= PROBLEM REQUIREMENTS =
Among the entries, find the lines with the string "establish" and report them.
== Segment start ==
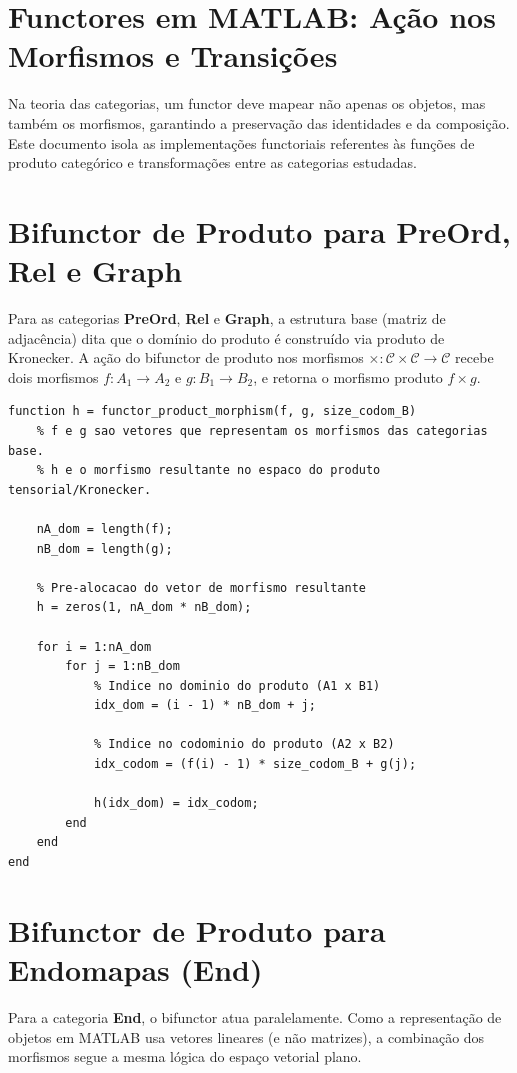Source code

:\documentclass[11pt,a4paper]{article}
\begin{document}
\section*{Functores em MATLAB: Ação nos Morfismos e Transições}

Na teoria das categorias, um functor deve mapear não apenas os objetos, mas também os morfismos, garantindo a preservação das identidades e da composição. Este documento isola as implementações functoriais referentes às funções de produto categórico e transformações entre as categorias estudadas.

\section{Bifunctor de Produto para PreOrd, Rel e Graph}
Para as categorias \textbf{PreOrd}, \textbf{Rel} e \textbf{Graph}, a estrutura base (matriz de adjacência) dita que o domínio do produto é construído via produto de Kronecker. A ação do bifunctor de produto nos morfismos $\times: \mathcal{C} \times \mathcal{C} \to \mathcal{C}$ recebe dois morfismos $f: A_1 \to A_2$ e $g: B_1 \to B_2$, e retorna o morfismo produto $f \times g$.

\begin{lstlisting}[caption={Ação do Bifunctor de Produto nos Morfismos (PreOrd, Rel, Graph)}]
function h = functor_product_morphism(f, g, size_codom_B)
    % f e g sao vetores que representam os morfismos das categorias base.
    % h e o morfismo resultante no espaco do produto tensorial/Kronecker.
    
    nA_dom = length(f);
    nB_dom = length(g);
    
    % Pre-alocacao do vetor de morfismo resultante
    h = zeros(1, nA_dom * nB_dom);
    
    for i = 1:nA_dom
        for j = 1:nB_dom
            % Indice no dominio do produto (A1 x B1)
            idx_dom = (i - 1) * nB_dom + j;
            
            % Indice no codominio do produto (A2 x B2)
            idx_codom = (f(i) - 1) * size_codom_B + g(j);
            
            h(idx_dom) = idx_codom;
        end
    end
end
\end{lstlisting}

\section{Bifunctor de Produto para Endomapas (End)}
Para a categoria \textbf{End}, o bifunctor atua paralelamente. Como a representação de objetos em MATLAB usa vetores lineares (e não matrizes), a combinação dos morfismos segue a mesma lógica do espaço vetorial plano.
\end{document}
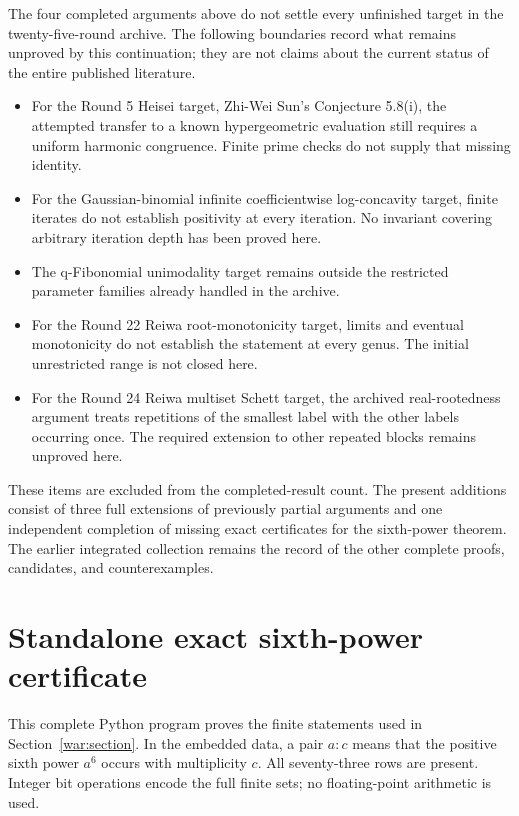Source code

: \documentclass[11pt,a4paper]{article}
\numberwithin{equation}{section}
\theoremstyle{remark}
\begin{document}
The four completed arguments above do not settle every unfinished
target in the twenty-five-round archive. The following boundaries
record what remains unproved by this continuation; they are not
claims about the current status of the entire published literature.

\begin{itemize}
\item For the Round 5 Heisei target, Zhi-Wei Sun's Conjecture 5.8(i),
the attempted transfer to a known hypergeometric evaluation still
requires a uniform harmonic congruence. Finite prime checks do not
supply that missing identity.
\item For the Gaussian-binomial infinite coefficientwise
log-concavity target, finite iterates do not establish positivity
at every iteration. No invariant covering arbitrary iteration
depth has been proved here.
\item The q-Fibonomial unimodality target remains outside the
restricted parameter families already handled in the archive.
\item For the Round 22 Reiwa root-monotonicity target, limits and
eventual monotonicity do not establish the statement at every
genus. The initial unrestricted range is not closed here.
\item For the Round 24 Reiwa multiset Schett target, the archived
real-rootedness argument treats repetitions of the smallest label
with the other labels occurring once. The required extension to
other repeated blocks remains unproved here.
\end{itemize}

These items are excluded from the completed-result count. The
present additions consist of three full extensions of previously
partial arguments and one independent completion of missing exact
certificates for the sixth-power theorem. The earlier integrated
collection remains the record of the other complete proofs,
candidates, and counterexamples.

\clearpage\appendix
\section{Standalone exact sixth-power certificate}
\label{app:certificate}
This complete Python program proves the finite statements used in
Section~\ref{war:section}. In the embedded data, a pair $a:c$ means
that the positive sixth power $a^6$ occurs with multiplicity $c$.
All seventy-three rows are present. Integer bit operations encode
the full finite sets; no floating-point arithmetic is used.
\end{document}

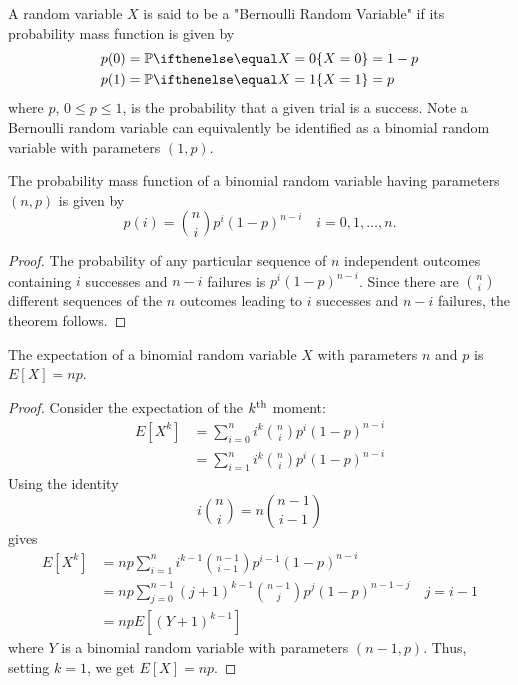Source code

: \documentclass[a4paper,11pt]{article}
\begin{document}
\begin{outline}
    A random variable \(X\) is said to be a "Bernoulli Random Variable" if its probability mass function is given by 
    \begin{align*}
      p(0) &= \bbp[X=0] = 1 - p \\
      p(1) &= \bbp[X=1] = p
    \end{align*}
    where \(p\), \(0 \leq p \leq 1\), is the probability that a given trial is a success. Note a Bernoulli random 
    variable can equivalently be identified as a binomial random variable with parameters \((1, p)\).
    
    The probability mass function of a binomial random variable having parameters \((n, p)\) is given by 
    \[ p(i) = \binom{n}{i}p^i(1-p)^{n-i}\quad i=0,1,\ldots,n\text{.} \]
    
    \begin{proof}
      The probability of any particular sequence of \(n\) independent outcomes containing \(i\) successes and 
      \(n-i\) failures is \(p^i(1-p)^{n-i}\). Since there are \(\binom{n}{i}\) different sequences of the \(n\) 
      outcomes leading to \(i\) successes and \(n-i\) failures, the theorem follows.
    \end{proof}
    
    The expectation of a binomial random variable \(X\) with parameters \(n\) and \(p\) is \(E[X] = np\).
    
    \begin{proof}
      Consider the expectation of the \(k\textsuperscript{th}\) moment:
      \begin{align*}
        E[X^k] &= \sum_{i=0}^ni^k\binom{n}{i}p^i(1-p)^{n-i} \\
               &= \sum_{i=1}^ni^k\binom{n}{i}p^i(1-p)^{n-i}
      \end{align*}
      Using the identity \[ i\binom{n}{i} = n\binom{n-1}{i-1}\] gives
      \begin{align*}
        E[X^k] &= np\sum_{i=1}^ni^{k-1}\binom{n-1}{i-1}p^{i-1}(1-p)^{n-i} \\
               &= np\sum_{j=0}^{n-1}(j+1)^{k-1}\binom{n-1}{j}p^j(1-p)^{n-1-j}\quad j=i-1 \\
               &= npE[(Y+1)^{k-1}]
      \end{align*}
      where \(Y\) is a binomial random variable with parameters \((n-1, p)\). Thus, 
      setting \(k=1\), we get \(E[X] = np\).
    \end{proof}
    

\end{outline}
\end{document}
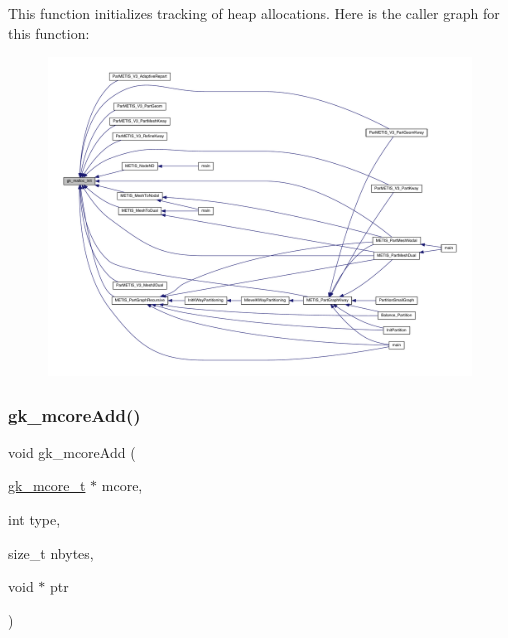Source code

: This function initializes tracking of heap allocations. Here is the caller graph for this function\+:\nopagebreak
\begin{figure}[H]
\begin{center}
\leavevmode
\includegraphics[width=350pt]{a00077_a24633cc1c72a7e92836912c2adcf570a_icgraph}
\end{center}
\end{figure}
\mbox{\label{a00077_a366348b623d380f773e5946011e14059}} 
\subsubsection{\texorpdfstring{gk\+\_\+mcore\+Add()}{gk\_mcoreAdd()}}
{\footnotesize\ttfamily void gk\+\_\+mcore\+Add (\begin{DoxyParamCaption}\item[{\hyperlink{a00682}{gk\+\_\+mcore\+\_\+t} $\ast$}]{mcore,  }\item[{int}]{type,  }\item[{size\+\_\+t}]{nbytes,  }\item[{void $\ast$}]{ptr }\end{DoxyParamCaption})}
== Segment end ==
= TASK OUTPUT =
log-concavity target, finite iterates do not establish positivity
eventual monotonicity do not establish the statement at every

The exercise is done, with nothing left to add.